While the fusion of technology and biology offers immense benefits, it also necessitates a careful consideration of the ethical, security, and associated social implications. But let's be honest, in the grand scheme of things, what's a little risk compared to potential scientific achievements? After all, progress in biotechnology waits for no one, and we're just along for the ride in this thrilling, slightly terrifying, adventure.
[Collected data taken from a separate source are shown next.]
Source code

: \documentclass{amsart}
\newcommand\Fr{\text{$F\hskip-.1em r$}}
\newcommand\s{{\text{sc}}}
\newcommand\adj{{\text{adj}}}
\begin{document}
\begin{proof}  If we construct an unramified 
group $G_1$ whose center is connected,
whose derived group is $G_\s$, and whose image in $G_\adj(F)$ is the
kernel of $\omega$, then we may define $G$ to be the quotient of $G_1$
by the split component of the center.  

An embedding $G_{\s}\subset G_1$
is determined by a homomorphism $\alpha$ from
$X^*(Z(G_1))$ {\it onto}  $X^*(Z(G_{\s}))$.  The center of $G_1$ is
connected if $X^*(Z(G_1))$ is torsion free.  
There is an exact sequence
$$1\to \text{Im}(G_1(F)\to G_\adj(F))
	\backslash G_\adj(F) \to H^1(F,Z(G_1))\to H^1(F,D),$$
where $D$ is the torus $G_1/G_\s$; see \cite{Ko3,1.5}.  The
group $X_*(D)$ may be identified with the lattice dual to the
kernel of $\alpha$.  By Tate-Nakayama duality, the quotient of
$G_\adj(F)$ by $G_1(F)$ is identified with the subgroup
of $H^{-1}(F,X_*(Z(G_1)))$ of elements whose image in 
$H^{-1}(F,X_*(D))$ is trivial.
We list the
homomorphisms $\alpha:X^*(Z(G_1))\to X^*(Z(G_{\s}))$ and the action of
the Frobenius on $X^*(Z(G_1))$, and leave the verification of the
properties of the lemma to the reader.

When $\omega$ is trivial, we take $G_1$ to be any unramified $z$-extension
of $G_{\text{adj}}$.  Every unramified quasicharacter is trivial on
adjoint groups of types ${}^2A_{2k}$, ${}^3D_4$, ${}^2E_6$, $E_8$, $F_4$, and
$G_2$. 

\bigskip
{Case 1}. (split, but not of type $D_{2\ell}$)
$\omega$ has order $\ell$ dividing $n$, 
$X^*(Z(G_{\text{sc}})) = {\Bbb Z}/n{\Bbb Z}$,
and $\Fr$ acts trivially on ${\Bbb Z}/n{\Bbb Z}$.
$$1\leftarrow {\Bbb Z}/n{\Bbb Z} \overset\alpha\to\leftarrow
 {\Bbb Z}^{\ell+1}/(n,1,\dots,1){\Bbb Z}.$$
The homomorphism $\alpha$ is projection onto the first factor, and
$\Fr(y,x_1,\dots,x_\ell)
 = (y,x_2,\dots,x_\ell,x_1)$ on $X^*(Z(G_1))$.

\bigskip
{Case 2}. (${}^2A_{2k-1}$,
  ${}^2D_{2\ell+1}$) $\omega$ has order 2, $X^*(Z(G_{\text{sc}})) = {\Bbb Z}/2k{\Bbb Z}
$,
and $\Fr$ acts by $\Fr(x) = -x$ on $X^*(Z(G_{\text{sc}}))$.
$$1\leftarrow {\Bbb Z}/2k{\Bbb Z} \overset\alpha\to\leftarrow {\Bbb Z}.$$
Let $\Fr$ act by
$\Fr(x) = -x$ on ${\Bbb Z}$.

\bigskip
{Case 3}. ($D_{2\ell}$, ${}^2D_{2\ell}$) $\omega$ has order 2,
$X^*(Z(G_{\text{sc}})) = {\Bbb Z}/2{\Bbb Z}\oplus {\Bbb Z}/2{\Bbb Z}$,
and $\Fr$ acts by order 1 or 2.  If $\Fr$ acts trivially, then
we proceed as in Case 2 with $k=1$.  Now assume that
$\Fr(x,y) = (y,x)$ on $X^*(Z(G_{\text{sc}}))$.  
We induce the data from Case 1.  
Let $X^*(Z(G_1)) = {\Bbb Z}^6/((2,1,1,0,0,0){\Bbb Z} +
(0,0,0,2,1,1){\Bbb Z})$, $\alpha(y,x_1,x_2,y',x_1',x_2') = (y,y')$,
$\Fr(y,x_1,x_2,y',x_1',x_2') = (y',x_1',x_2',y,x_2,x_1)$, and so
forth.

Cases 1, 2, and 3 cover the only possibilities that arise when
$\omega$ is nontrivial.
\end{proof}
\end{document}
So, as we continue to navigate this complex landscape, let's not forget the importance of robust data protection measures and collaborative international efforts to safeguard sensitive biological information. After all, what could possibly go wrong?
-------------------------
This document provides a comprehensive analysis of the security implications biological data use. The analysis explores various aspects of biological data security, including the vulnerabilities associated with data access, the potential for misuse by state and non-state actors, and the implications for national and transnational security. Key aspects considered include the impact of technological advancements on data security, the role of international policies in data governance, and the strategies for mitigating risks associated with unauthorized data access.
This view offers valuable insights for security professionals, policymakers, and industry leaders across various sectors, highlighting the importance of robust data protection measures and collaborative international efforts to safeguard sensitive biological information. The analysis serves as a crucial resource for understanding the complex dynamics at the intersection of biotechnology and security, providing actionable recommendations to enhance biosecurity in an digital and interconnected world.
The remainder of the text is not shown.